[Source data]
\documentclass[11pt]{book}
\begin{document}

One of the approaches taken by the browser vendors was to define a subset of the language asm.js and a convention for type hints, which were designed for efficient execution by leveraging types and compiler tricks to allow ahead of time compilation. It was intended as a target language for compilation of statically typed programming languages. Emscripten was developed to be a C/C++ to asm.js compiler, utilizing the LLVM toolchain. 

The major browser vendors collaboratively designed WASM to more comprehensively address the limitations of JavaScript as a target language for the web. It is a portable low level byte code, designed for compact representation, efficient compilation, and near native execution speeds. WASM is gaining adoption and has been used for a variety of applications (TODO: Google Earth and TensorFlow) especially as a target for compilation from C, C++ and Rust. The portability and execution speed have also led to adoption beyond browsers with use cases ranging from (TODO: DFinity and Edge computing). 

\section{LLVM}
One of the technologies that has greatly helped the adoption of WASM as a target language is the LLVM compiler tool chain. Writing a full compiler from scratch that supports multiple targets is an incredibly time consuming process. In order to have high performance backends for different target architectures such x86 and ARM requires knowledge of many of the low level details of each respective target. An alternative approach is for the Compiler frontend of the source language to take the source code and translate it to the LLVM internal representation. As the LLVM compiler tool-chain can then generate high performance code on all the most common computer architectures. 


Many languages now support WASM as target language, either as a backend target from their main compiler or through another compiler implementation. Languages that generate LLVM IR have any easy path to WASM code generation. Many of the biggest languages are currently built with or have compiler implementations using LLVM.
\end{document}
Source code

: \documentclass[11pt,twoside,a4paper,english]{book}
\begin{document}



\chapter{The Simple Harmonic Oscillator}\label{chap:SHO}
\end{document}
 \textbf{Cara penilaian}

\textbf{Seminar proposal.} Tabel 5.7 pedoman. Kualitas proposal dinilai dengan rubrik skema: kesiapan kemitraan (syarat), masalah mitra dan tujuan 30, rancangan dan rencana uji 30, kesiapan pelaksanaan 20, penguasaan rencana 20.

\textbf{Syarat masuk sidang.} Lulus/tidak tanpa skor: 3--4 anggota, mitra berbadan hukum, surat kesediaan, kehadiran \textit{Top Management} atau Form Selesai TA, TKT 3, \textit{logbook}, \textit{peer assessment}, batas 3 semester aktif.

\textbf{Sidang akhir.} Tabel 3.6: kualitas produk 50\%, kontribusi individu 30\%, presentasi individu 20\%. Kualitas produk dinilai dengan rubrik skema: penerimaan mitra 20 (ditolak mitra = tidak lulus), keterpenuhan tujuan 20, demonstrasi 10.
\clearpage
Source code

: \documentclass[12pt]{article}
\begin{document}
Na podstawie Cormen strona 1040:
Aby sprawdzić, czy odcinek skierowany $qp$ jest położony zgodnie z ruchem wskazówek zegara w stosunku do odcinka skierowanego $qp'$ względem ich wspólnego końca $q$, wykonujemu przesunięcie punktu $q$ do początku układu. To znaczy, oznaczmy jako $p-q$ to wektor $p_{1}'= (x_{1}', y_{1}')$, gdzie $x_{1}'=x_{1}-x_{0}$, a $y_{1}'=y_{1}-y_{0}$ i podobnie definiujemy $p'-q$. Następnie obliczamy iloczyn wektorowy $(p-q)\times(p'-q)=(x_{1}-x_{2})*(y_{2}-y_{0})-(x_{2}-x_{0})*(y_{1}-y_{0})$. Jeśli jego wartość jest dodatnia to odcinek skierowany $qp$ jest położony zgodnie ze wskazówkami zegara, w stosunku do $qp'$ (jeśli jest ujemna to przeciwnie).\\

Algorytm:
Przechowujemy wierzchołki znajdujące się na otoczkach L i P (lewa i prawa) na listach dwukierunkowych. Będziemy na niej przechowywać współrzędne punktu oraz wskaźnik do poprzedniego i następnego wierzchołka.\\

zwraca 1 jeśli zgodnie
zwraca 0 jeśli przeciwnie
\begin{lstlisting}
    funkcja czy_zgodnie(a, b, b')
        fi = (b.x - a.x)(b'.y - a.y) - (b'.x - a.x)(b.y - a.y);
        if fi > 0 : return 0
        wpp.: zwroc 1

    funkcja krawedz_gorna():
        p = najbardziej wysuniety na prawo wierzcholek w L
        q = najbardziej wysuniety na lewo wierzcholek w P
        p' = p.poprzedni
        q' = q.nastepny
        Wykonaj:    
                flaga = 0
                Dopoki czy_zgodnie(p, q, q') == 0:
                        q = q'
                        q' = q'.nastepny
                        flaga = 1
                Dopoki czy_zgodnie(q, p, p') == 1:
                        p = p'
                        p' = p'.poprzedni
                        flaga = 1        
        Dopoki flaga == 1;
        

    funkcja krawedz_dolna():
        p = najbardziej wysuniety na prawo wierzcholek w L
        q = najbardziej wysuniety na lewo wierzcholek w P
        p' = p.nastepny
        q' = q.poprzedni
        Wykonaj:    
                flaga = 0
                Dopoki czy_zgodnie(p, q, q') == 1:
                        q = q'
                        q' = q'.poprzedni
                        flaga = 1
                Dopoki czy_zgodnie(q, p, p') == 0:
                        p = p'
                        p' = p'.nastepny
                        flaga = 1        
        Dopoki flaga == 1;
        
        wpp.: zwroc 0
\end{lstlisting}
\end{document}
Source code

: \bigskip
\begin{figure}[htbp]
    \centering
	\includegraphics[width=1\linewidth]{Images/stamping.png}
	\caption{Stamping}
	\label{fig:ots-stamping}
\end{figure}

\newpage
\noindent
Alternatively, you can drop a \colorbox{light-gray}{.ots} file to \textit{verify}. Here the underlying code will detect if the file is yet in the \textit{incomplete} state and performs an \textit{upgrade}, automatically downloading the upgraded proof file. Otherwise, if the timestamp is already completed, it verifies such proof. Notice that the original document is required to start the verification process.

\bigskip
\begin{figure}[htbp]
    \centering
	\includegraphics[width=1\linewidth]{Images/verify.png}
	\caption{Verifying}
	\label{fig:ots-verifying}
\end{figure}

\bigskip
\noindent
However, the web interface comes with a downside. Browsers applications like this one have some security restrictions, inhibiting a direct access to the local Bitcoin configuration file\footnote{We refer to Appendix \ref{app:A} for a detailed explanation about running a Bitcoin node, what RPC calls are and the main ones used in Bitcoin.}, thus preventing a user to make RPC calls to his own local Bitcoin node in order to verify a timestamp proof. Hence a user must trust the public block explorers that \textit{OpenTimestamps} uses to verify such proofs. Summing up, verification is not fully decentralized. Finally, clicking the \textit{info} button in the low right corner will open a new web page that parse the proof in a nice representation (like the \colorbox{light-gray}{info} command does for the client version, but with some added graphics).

Problem requirements: The full set of entries should be copied out exactly as given.

Solution:
\documentclass[11pt]{book}
\begin{document}

One of the approaches taken by the browser vendors was to define a subset of the language asm.js and a convention for type hints, which were designed for efficient execution by leveraging types and compiler tricks to allow ahead of time compilation. It was intended as a target language for compilation of statically typed programming languages. Emscripten was developed to be a C/C++ to asm.js compiler, utilizing the LLVM toolchain. 

The major browser vendors collaboratively designed WASM to more comprehensively address the limitations of JavaScript as a target language for the web. It is a portable low level byte code, designed for compact representation, efficient compilation, and near native execution speeds. WASM is gaining adoption and has been used for a variety of applications (TODO: Google Earth and TensorFlow) especially as a target for compilation from C, C++ and Rust. The portability and execution speed have also led to adoption beyond browsers with use cases ranging from (TODO: DFinity and Edge computing). 

\section{LLVM}
One of the technologies that has greatly helped the adoption of WASM as a target language is the LLVM compiler tool chain. Writing a full compiler from scratch that supports multiple targets is an incredibly time consuming process. In order to have high performance backends for different target architectures such x86 and ARM requires knowledge of many of the low level details of each respective target. An alternative approach is for the Compiler frontend of the source language to take the source code and translate it to the LLVM internal representation. As the LLVM compiler tool-chain can then generate high performance code on all the most common computer architectures. 


Many languages now support WASM as target language, either as a backend target from their main compiler or through another compiler implementation. Languages that generate LLVM IR have any easy path to WASM code generation. Many of the biggest languages are currently built with or have compiler implementations using LLVM.
\end{document}
Source code

: \documentclass[11pt,twoside,a4paper,english]{book}
\begin{document}



\chapter{The Simple Harmonic Oscillator}\label{chap:SHO}
\end{document}
 \textbf{Cara penilaian}

\textbf{Seminar proposal.} Tabel 5.7 pedoman. Kualitas proposal dinilai dengan rubrik skema: kesiapan kemitraan (syarat), masalah mitra dan tujuan 30, rancangan dan rencana uji 30, kesiapan pelaksanaan 20, penguasaan rencana 20.

\textbf{Syarat masuk sidang.} Lulus/tidak tanpa skor: 3--4 anggota, mitra berbadan hukum, surat kesediaan, kehadiran \textit{Top Management} atau Form Selesai TA, TKT 3, \textit{logbook}, \textit{peer assessment}, batas 3 semester aktif.

\textbf{Sidang akhir.} Tabel 3.6: kualitas produk 50\%, kontribusi individu 30\%, presentasi individu 20\%. Kualitas produk dinilai dengan rubrik skema: penerimaan mitra 20 (ditolak mitra = tidak lulus), keterpenuhan tujuan 20, demonstrasi 10.
\clearpage
Source code

: \documentclass[12pt]{article}
\begin{document}
Na podstawie Cormen strona 1040:
Aby sprawdzić, czy odcinek skierowany $qp$ jest położony zgodnie z ruchem wskazówek zegara w stosunku do odcinka skierowanego $qp'$ względem ich wspólnego końca $q$, wykonujemu przesunięcie punktu $q$ do początku układu. To znaczy, oznaczmy jako $p-q$ to wektor $p_{1}'= (x_{1}', y_{1}')$, gdzie $x_{1}'=x_{1}-x_{0}$, a $y_{1}'=y_{1}-y_{0}$ i podobnie definiujemy $p'-q$. Następnie obliczamy iloczyn wektorowy $(p-q)\times(p'-q)=(x_{1}-x_{2})*(y_{2}-y_{0})-(x_{2}-x_{0})*(y_{1}-y_{0})$. Jeśli jego wartość jest dodatnia to odcinek skierowany $qp$ jest położony zgodnie ze wskazówkami zegara, w stosunku do $qp'$ (jeśli jest ujemna to przeciwnie).\\

Algorytm:
Przechowujemy wierzchołki znajdujące się na otoczkach L i P (lewa i prawa) na listach dwukierunkowych. Będziemy na niej przechowywać współrzędne punktu oraz wskaźnik do poprzedniego i następnego wierzchołka.\\

zwraca 1 jeśli zgodnie
zwraca 0 jeśli przeciwnie
\begin{lstlisting}
    funkcja czy_zgodnie(a, b, b')
        fi = (b.x - a.x)(b'.y - a.y) - (b'.x - a.x)(b.y - a.y);
        if fi > 0 : return 0
        wpp.: zwroc 1

    funkcja krawedz_gorna():
        p = najbardziej wysuniety na prawo wierzcholek w L
        q = najbardziej wysuniety na lewo wierzcholek w P
        p' = p.poprzedni
        q' = q.nastepny
        Wykonaj:    
                flaga = 0
                Dopoki czy_zgodnie(p, q, q') == 0:
                        q = q'
                        q' = q'.nastepny
                        flaga = 1
                Dopoki czy_zgodnie(q, p, p') == 1:
                        p = p'
                        p' = p'.poprzedni
                        flaga = 1        
        Dopoki flaga == 1;
        

    funkcja krawedz_dolna():
        p = najbardziej wysuniety na prawo wierzcholek w L
        q = najbardziej wysuniety na lewo wierzcholek w P
        p' = p.nastepny
        q' = q.poprzedni
        Wykonaj:    
                flaga = 0
                Dopoki czy_zgodnie(p, q, q') == 1:
                        q = q'
                        q' = q'.poprzedni
                        flaga = 1
                Dopoki czy_zgodnie(q, p, p') == 0:
                        p = p'
                        p' = p'.nastepny
                        flaga = 1        
        Dopoki flaga == 1;
        
        wpp.: zwroc 0
\end{lstlisting}
\end{document}
Source code

: \bigskip
\begin{figure}[htbp]
    \centering
	\includegraphics[width=1\linewidth]{Images/stamping.png}
	\caption{Stamping}
	\label{fig:ots-stamping}
\end{figure}

\newpage
\noindent
Alternatively, you can drop a \colorbox{light-gray}{.ots} file to \textit{verify}. Here the underlying code will detect if the file is yet in the \textit{incomplete} state and performs an \textit{upgrade}, automatically downloading the upgraded proof file. Otherwise, if the timestamp is already completed, it verifies such proof. Notice that the original document is required to start the verification process.

\bigskip
\begin{figure}[htbp]
    \centering
	\includegraphics[width=1\linewidth]{Images/verify.png}
	\caption{Verifying}
	\label{fig:ots-verifying}
\end{figure}

\bigskip
\noindent
However, the web interface comes with a downside. Browsers applications like this one have some security restrictions, inhibiting a direct access to the local Bitcoin configuration file\footnote{We refer to Appendix \ref{app:A} for a detailed explanation about running a Bitcoin node, what RPC calls are and the main ones used in Bitcoin.}, thus preventing a user to make RPC calls to his own local Bitcoin node in order to verify a timestamp proof. Hence a user must trust the public block explorers that \textit{OpenTimestamps} uses to verify such proofs. Summing up, verification is not fully decentralized. Finally, clicking the \textit{info} button in the low right corner will open a new web page that parse the proof in a nice representation (like the \colorbox{light-gray}{info} command does for the client version, but with some added graphics).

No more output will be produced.